Needless to say a drop to 9/10 minute mileing on the trails on Monday and yesterday compared to 6.52 average in the Manchester 10K.
I have entered the Manchester Parks Race series, so unfortunately I'll have to don the
racing vest again this Sunday for the first event . Another week off would have suited better.
The series is great value at £15 for 5 races with the first event being a 5K organised by Salford Harriers on the hilly Heaton Park course.
So yet another visit to the venue of my racing debut as a young teenager. Sunday of course served another large dollop of nostalgia with the part of my warm up and part of the race
route itself recovering sections of my "to and from runs" school to home (and reverse).
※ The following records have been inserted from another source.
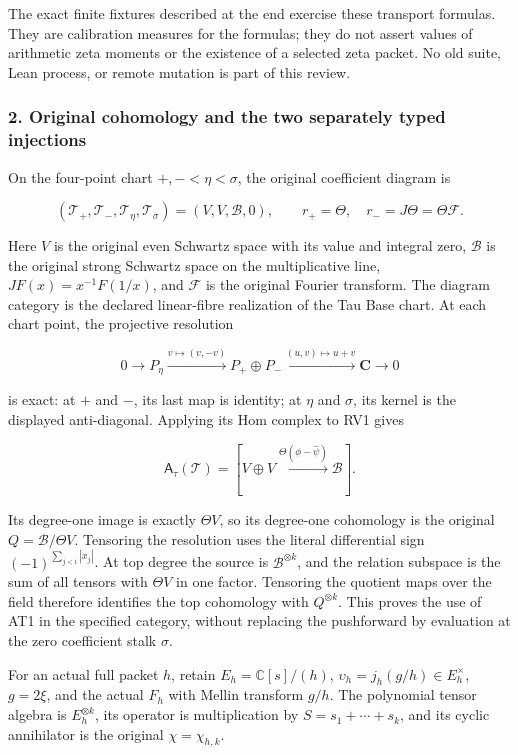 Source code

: \documentclass{article}
\begin{document}
The exact finite fixtures described at the end exercise these transport formulas. They are calibration measures for the formulas; they do not assert values of arithmetic zeta moments or the existence of a selected zeta packet. No old suite, Lean process, or remote mutation is part of this review.

\subsubsection{2. Original cohomology and the two separately typed injections}\label{endpoint-determinant_review--original-cohomology-and-the-two-separately-typed-injections}

On the four-point chart \(+,-<\eta<\sigma\), the original coefficient diagram is

\[
(\mathcal T_+,\mathcal T_-,\mathcal T_\eta,\mathcal T_\sigma)
=(V,V,\mathscr B,0),\qquad
r_+=\Theta,\quad r_-=J\Theta=\Theta\mathcal F.
\tag{RV1}
\]

Here \(V\) is the original even Schwartz space with its value and integral zero, \(\mathscr B\) is the original strong Schwartz space on the multiplicative line, \(JF(x)=x^{-1}F(1/x)\), and \(\mathcal F\) is the original Fourier transform. The diagram category is the declared linear-fibre realization of the Tau Base chart. At each chart point, the projective resolution

\[
0\to P_\eta\xrightarrow{v\mapsto(v,-v)}
P_+\oplus P_-\xrightarrow{(u,v)\mapsto u+v}\mathbf C\to0
\tag{RV2}
\]

is exact: at \(+\) and \(-\), its last map is identity; at \(\eta\) and \(\sigma\), its kernel is the displayed anti-diagonal. Applying its Hom complex to RV1 gives

\[
\mathsf A_\tau(\mathcal T)
=[V\oplus V\xrightarrow{\Theta(\phi-\widehat\psi)}\mathscr B].
\tag{RV3}
\]

Its degree-one image is exactly \(\Theta V\), so its degree-one cohomology is the original \(Q=\mathscr B/\Theta V\). Tensoring the resolution uses the literal differential sign \((-1)^{\sum_{j<i}|x_j|}\). At top degree the source is \(\mathscr B^{\otimes k}\), and the relation subspace is the sum of all tensors with \(\Theta V\) in one factor. Tensoring the quotient maps over the field therefore identifies the top cohomology with \(Q^{\otimes k}\). This proves the use of AT1 in the specified category, without replacing the pushforward by evaluation at the zero coefficient stalk \(\sigma\).

For an actual full packet \(h\), retain \(E_h=\mathbb C[s]/(h)\), \(\upsilon_h=j_h(g/h)\in E_h^\times\), \(g=2\xi\), and the actual \(F_h\) with Mellin transform \(g/h\). The polynomial tensor algebra is \(E_h^{\otimes k}\), its operator is multiplication by \(S=s_1+\cdots+s_k\), and its cyclic annihilator is the original \(\chi=\chi_{h,k}\).
\end{document}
But from the age of 16 , with the consent of the P.E dept. I was allowed to change and run the 7 miles home;complete with primitive "rucksack", mum's nylon stockings wrapped around the metal buckles to help prevent rubbing!
Advantage being I would arrive home around 3.30: but of course I would have to run back the following morning. This run would inevitably turn into a much harder effort. Half a mile from home I would run past queues of workers and school children waiting at he bus stop ready to head into Manchester ; many were keen to see if I could beat the bus over their 4 mile journey into the town centre.
In those days it was very, very rare to see a person running, not like today, so these morning races were somewhat of a novelty. Of course in those days the 'buses at that time of the morning were "standing room only" and tended to struggle on inclines. So on most mornings with frequent traffic lights it became a game of leapfrog. The bus would hit traffic, I would go ahead; then it would come flying past. The heavily laden bus would hit an incline, I would go ahead; then it would come flying past. The bus would stop at lights, I would go past. You get the picture. On occasions bus drivers would even pass through red lights to stay ahead!
Reaching the town centre school mates coming off trains from as far as Bury and Rochdale
would be boarding more buses for the second part of their journey to St. Bede's College
and the fun would carry on. This routine continued once or twice a week into the sixth form.
I didn't do particularly well in my "A" levels!. Perhaps I was too tired to concentrate or was it the fact that besides all the training and racing, I was a frequent visitor to Manchester's dance clubs for my dose of Tamla Motown and Northern Soul.
The "run home and run back" routine was part of the training schedules of many runners including the very best. It was excellent "time management" , I suppose, leaving the evening free for family; although I'm sure some put in a third run with their club on a Tuesday or Thursday!
I'm not sure if many runners are continuing the "to and from" run tradition. Perhaps places of work still don't have showering facilities. YOU tell me.